The reason is the context window. Most AI models have a context window of about one million tokens per query, and in practice, you don’t want to load more than 250K because you need room for the conversation history. A single call transcript runs 9,000+ tokens. Do the math: if you have 200 deals and each has three call transcripts, you’re looking at 5.4 million tokens just for the raw data — more than five times the model’s limit.

So what happens? The agent looks at the first 10 deals, gives you an answer on those, and quietly ignores the other 190. It doesn’t tell you it only checked 5% of what you asked about. It just gives you a confident, incomplete answer.
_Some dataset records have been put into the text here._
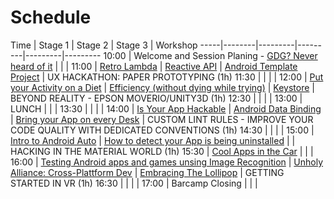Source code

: # Schedule

Time | Stage 1 | Stage 2 | Stage 3 | Workshop
-----|--------|---------|---------|---------|---------
10:00  | Welcome and Session Planing - [GDG? Never heard of it](gdg_ever_heard_of_it_-_stefan_hoth.html) | | |
11:00  | [Retro Lambda](retro_lambd_-_daniel_bauer.html) | [Reactive API](reactive_api_-_daniel_bauer.html) | [Android Template Project](android_template_project_-_eugen_martinov.html) | UX HACKATHON: PAPER PROTOTYPING (1h)
11:30  |                        | | | 
12:00  | [Put your Activity on a Diet](put_your_activity_on_a_diet_-_soundcloudgillaume_pedro.html) | [Efficiency (without dying while trying)](efficiency_without_dying_while_trying_-_sergio.html) | [Keystore](keystore_-_patrick_dornsarah_will.html) | BEYOND REALITY - EPSON MOVERIO/UNITY3D (1h) 
12:30  |                        | | | 
13:00  | LUNCH                  | | | 
13:30  |                        | |  | 
14:00  | [Is Your App Hackable](is_your_app_hackable_-_kate_marshall.html) | [Android Data Binding](android_data_binding_-_christopher_schott__florian_fetzer.html) | [Bring your App on every Desk](bring_your_app_on_every_desk_-_tim.html) | CUSTOM LINT RULES - IMPROVE YOUR CODE QUALITY WITH DEDICATED CONVENTIONS (1h)
14:30  |                        | |  | 
15:00  | [Intro to Android Auto](introy_to_android_auto_-_thomas_kruger.html)                        | [How to detect your App is being uninstalled](how_to_detect_your_app_is_being_uninstalled_-_alek_rudy.html)  |  | HACKING IN THE MATERIAL WORLD (1h)
15:30  | [Cool Apps in the Car](cool_apps_in_the_car_-_ebrahimandreas_h.html)                       | |  | 
16:00  | [Testing Android apps and games unsing Image Recognition](testing_android_apps_and_games_using_image_recognition_-_robert_seege.html) | [Unholy Alliance: Cross-Plattform Dev](unholy_alliance_cross-plattform_dev_-_jerney_nracs.html) | [Embracing The Lollipop](embracing_lollipop_-_sonia_kesic.html)  | GETTING STARTED IN VR (1h)
16:30  |                        | |  | 
17:00  | Barcamp Closing        | |  | 
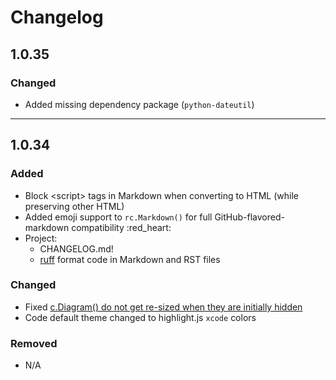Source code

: # Changelog

## 1.0.35

### Changed

- Added missing dependency package (`python-dateutil`)

---

## 1.0.34

### Added

- Block \<script\> tags in Markdown when converting to HTML (while preserving other HTML)
- Added emoji support to `rc.Markdown()` for full GitHub-flavored-markdown compatibility :red_heart:
- Project:
  - CHANGELOG.md!
  - [ruff](https://docs.astral.sh/ruff/formatter/) format code in Markdown and RST files

### Changed

- Fixed [c.Diagram() do not get re-sized when they are initially hidden](https://github.com/darenr/report_creator/issues/13)
- Code default theme changed to highlight.js `xcode` colors

### Removed

-  N/A
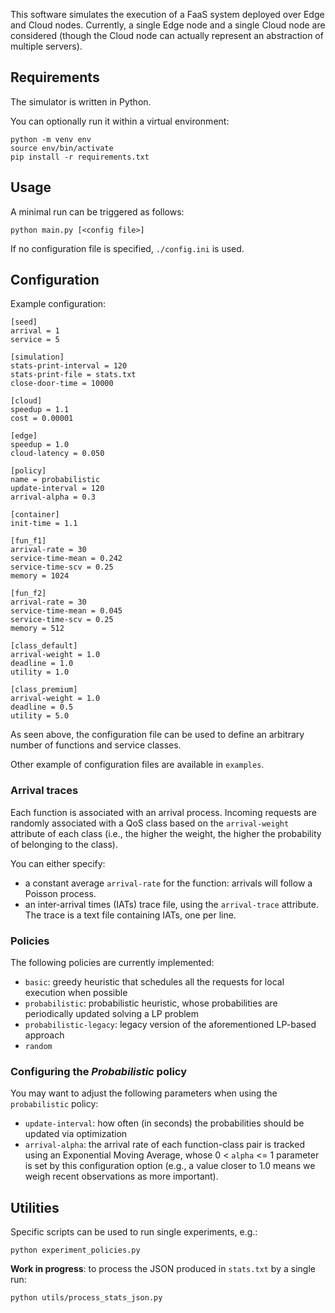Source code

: This software simulates the execution of a FaaS system deployed over Edge and 
Cloud nodes.
Currently, a single Edge node and a single Cloud node are considered (though
the Cloud node can actually represent an abstraction of multiple servers).


## Requirements

The simulator is written in Python.

You can optionally run it within a virtual environment:

	python -m venv env
	source env/bin/activate
	pip install -r requirements.txt 

## Usage

A minimal run can be triggered as follows:

	python main.py [<config file>]

If no configuration file is specified, `./config.ini` is used.

## Configuration

Example configuration:

	[seed]
	arrival = 1
	service = 5

	[simulation]
	stats-print-interval = 120
	stats-print-file = stats.txt
	close-door-time = 10000

	[cloud]
	speedup = 1.1
	cost = 0.00001

	[edge]
	speedup = 1.0
	cloud-latency = 0.050

	[policy]
	name = probabilistic
	update-interval = 120
	arrival-alpha = 0.3

	[container]
	init-time = 1.1

	[fun_f1]
	arrival-rate = 30
	service-time-mean = 0.242
	service-time-scv = 0.25
	memory = 1024

	[fun_f2]
	arrival-rate = 30
	service-time-mean = 0.045
	service-time-scv = 0.25
	memory = 512

	[class_default]
	arrival-weight = 1.0
	deadline = 1.0
	utility = 1.0

	[class_premium]
	arrival-weight = 1.0
	deadline = 0.5
	utility = 5.0


As seen above, the configuration file can be used to define an arbitrary number
of functions and service classes.

Other example of configuration files are available in `examples`.

### Arrival traces

Each function is associated with an arrival process. Incoming requests
are randomly associated with a QoS class based on the `arrival-weight` attribute
of each class (i.e., the higher the weight, the higher the probability of
belonging to the class). 

You can either specify:

- a constant average `arrival-rate` for the function: arrivals will follow a
Poisson process.
- an inter-arrival times (IATs) trace file, using the `arrival-trace` attribute. The
  trace is a text file containing IATs, one per line.

### Policies

The following policies are currently implemented:

- `basic`: greedy heuristic that schedules all the requests for
  local execution when possible
- `probabilistic`: probabilistic heuristic, whose probabilities are periodically
  updated solving a LP problem
- `probabilistic-legacy`: legacy version of the aforementioned LP-based approach
- `random`

### Configuring the *Probabilistic* policy

You may want to adjust the following parameters when using the 
`probabilistic` policy:

- `update-interval`: how often (in seconds) the probabilities should be 
updated via optimization
- `arrival-alpha`: the arrival rate of each function-class pair is tracked using
an Exponential Moving Average, whose 0 < `alpha` <= 1 parameter is set by this
configuration option (e.g., a value closer to 1.0 means we weigh recent
observations as more important).

## Utilities

Specific scripts can be used to run single experiments, e.g.:

	python experiment_policies.py

**Work in progress**: to process the JSON produced in `stats.txt` by a single
run:

	python utils/process_stats_json.py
This is the context engineering problem that the AI community has been talking about. And it was one of the hardest things we had to solve.

Our approach: we pre-process aggressively. When you first connect your systems to Von, we deploy hundreds of thousands of specialized agents that build a comprehensive view of every deal, every account, every relationship. Then we re-run those agents every night to keep everything current. This means when you ask a Category 4 question, we’re not trying to read thousands of raw transcripts in real time — we already have the distilled intelligence ready to go.

Category 5: Analysis (the question everyone actually asks first)

"Why are we losing deals for Product X in EMEA?"

Here’s the most surprising thing we’ve learned: when people get access to a SalesGPT, they don’t start with simple questions. They don’t ask about win rates or individual deals. They jump straight to Category 5 — the hardest analytical question on their mind.

“Why are we winning? Why are we losing?”

To answer this, the system needs to do a Category 4 search across all your won and lost deals over the past year, then analyze that data to find patterns and trends. It’s not retrieval anymore — it’s genuine analysis.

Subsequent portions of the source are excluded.